+++ Records for the exercise
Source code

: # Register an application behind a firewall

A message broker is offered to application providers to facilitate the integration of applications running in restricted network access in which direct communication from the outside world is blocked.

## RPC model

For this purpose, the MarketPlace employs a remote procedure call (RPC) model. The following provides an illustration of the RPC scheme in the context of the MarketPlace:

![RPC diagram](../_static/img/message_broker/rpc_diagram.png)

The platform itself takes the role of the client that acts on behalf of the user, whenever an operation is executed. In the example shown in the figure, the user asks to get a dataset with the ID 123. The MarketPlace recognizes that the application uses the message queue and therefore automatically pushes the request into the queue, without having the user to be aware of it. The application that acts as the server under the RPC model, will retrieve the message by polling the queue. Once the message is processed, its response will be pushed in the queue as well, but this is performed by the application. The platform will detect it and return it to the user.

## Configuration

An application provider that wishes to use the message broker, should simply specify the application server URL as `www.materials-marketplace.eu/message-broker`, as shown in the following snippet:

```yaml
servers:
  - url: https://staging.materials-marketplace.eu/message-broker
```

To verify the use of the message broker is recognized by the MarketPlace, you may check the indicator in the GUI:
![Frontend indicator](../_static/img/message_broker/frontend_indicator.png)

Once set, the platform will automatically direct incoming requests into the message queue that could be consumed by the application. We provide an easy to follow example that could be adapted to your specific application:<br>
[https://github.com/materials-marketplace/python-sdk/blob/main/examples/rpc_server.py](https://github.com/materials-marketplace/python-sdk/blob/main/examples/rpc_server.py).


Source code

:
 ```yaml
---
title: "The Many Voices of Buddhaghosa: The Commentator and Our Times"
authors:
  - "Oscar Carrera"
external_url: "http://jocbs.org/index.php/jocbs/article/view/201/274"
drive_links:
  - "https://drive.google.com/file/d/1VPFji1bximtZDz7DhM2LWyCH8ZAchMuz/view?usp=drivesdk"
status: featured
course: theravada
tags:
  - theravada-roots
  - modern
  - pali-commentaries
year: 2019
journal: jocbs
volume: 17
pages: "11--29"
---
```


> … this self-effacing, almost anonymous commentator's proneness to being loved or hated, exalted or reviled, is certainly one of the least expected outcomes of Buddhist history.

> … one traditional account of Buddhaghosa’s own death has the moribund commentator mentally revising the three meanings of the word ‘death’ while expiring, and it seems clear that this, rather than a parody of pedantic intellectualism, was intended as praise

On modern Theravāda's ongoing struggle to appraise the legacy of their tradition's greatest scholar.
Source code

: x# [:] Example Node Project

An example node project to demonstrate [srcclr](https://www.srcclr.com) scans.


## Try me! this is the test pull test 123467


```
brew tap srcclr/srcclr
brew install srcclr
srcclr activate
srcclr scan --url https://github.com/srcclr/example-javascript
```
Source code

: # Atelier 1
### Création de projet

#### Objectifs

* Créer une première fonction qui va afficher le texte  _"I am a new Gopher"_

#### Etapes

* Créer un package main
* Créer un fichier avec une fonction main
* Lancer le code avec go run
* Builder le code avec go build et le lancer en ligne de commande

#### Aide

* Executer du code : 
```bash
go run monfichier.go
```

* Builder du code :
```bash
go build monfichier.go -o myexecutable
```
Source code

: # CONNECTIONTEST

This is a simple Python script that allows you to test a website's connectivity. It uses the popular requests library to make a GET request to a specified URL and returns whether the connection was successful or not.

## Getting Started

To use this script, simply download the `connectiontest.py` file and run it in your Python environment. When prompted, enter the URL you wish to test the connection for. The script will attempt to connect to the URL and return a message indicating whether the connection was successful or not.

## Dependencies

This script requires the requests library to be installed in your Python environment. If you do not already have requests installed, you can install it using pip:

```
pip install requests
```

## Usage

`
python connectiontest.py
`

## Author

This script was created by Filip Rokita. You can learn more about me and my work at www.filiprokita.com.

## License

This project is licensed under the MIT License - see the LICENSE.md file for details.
++++++
+++ Records for the exercise
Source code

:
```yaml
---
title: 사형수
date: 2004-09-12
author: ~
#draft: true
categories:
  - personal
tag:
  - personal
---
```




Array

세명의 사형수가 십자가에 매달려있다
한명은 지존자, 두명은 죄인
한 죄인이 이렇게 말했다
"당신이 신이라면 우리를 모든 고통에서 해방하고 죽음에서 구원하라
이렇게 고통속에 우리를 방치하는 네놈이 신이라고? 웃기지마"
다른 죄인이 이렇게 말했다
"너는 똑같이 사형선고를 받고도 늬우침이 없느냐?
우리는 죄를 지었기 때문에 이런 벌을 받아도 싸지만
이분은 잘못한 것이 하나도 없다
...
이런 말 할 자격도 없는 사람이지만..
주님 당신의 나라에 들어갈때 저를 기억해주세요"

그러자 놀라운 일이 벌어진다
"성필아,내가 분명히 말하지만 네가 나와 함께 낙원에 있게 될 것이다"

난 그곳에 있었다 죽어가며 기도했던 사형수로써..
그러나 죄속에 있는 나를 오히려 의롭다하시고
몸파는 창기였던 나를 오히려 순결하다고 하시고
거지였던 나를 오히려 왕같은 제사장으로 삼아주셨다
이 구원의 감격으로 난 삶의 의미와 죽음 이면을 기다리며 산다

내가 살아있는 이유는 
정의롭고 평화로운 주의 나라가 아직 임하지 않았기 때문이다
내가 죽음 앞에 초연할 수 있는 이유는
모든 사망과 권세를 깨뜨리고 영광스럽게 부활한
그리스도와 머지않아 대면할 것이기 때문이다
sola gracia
++++++
+++ Records for the exercise
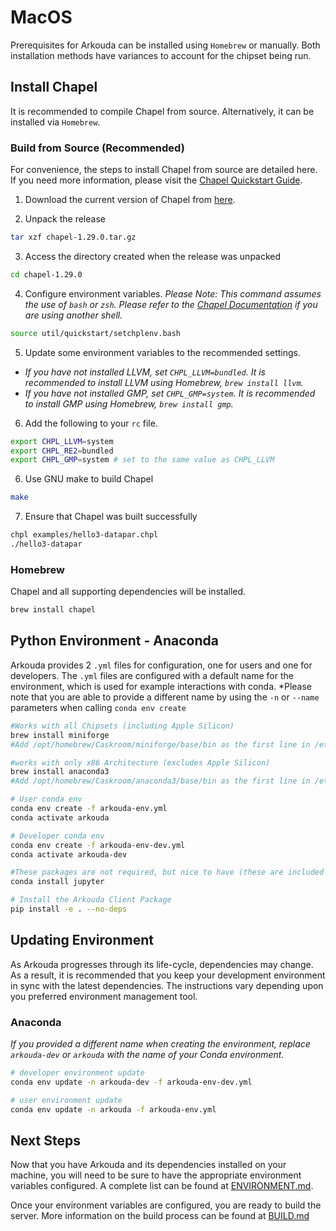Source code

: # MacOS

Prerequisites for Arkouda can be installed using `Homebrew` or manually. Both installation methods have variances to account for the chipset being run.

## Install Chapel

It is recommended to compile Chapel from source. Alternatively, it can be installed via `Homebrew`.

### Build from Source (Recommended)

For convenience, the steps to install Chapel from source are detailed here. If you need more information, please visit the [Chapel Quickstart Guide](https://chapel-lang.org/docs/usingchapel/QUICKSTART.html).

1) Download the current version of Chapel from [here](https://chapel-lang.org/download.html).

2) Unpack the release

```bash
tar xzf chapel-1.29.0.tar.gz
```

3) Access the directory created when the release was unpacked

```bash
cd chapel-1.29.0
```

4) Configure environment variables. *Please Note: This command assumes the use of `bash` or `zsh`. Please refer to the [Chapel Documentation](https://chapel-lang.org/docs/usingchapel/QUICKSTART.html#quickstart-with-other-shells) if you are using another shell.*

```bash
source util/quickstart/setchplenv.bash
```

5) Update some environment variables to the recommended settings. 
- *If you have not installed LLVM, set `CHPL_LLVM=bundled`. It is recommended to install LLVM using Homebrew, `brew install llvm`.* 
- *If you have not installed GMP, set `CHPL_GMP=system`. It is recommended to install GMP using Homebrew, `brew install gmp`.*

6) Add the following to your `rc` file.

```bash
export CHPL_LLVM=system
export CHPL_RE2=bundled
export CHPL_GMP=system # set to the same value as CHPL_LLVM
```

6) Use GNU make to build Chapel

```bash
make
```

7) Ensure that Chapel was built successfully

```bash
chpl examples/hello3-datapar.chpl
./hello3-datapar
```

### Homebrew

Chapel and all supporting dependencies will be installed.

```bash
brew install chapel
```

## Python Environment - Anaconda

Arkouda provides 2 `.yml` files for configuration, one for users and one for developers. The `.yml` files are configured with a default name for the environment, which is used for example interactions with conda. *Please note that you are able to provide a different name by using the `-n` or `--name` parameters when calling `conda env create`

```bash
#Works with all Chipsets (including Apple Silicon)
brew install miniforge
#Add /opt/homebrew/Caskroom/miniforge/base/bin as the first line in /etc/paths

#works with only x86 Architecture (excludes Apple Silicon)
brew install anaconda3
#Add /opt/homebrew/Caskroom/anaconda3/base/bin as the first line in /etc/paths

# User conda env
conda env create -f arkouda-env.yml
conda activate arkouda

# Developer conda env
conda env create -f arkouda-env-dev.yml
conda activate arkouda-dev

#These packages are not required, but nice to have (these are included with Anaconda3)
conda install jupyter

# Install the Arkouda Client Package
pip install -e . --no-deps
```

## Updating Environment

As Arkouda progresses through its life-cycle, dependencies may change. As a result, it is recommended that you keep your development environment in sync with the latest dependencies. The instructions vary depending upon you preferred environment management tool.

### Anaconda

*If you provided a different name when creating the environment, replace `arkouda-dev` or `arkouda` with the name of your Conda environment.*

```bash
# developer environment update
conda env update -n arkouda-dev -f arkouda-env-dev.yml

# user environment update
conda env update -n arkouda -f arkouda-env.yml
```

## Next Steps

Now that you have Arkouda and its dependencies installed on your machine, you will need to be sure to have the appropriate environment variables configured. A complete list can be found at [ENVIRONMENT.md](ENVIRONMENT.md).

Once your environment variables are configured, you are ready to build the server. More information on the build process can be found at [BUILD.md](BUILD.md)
++++++
**What to produce:**
Wherever the string "uses" appears in a line of the records above, copy that line.

**Solution for this problem:**
The platform itself takes the role of the client that acts on behalf of the user, whenever an operation is executed. In the example shown in the figure, the user asks to get a dataset with the ID 123. The MarketPlace recognizes that the application uses the message queue and therefore automatically pushes the request into the queue, without having the user to be aware of it. The application that acts as the server under the RPC model, will retrieve the message by polling the queue. Once the message is processed, its response will be pushed in the queue as well, but this is performed by the application. The platform will detect it and return it to the user.
This is a simple Python script that allows you to test a website's connectivity. It uses the popular requests library to make a GET request to a specified URL and returns whether the connection was successful or not.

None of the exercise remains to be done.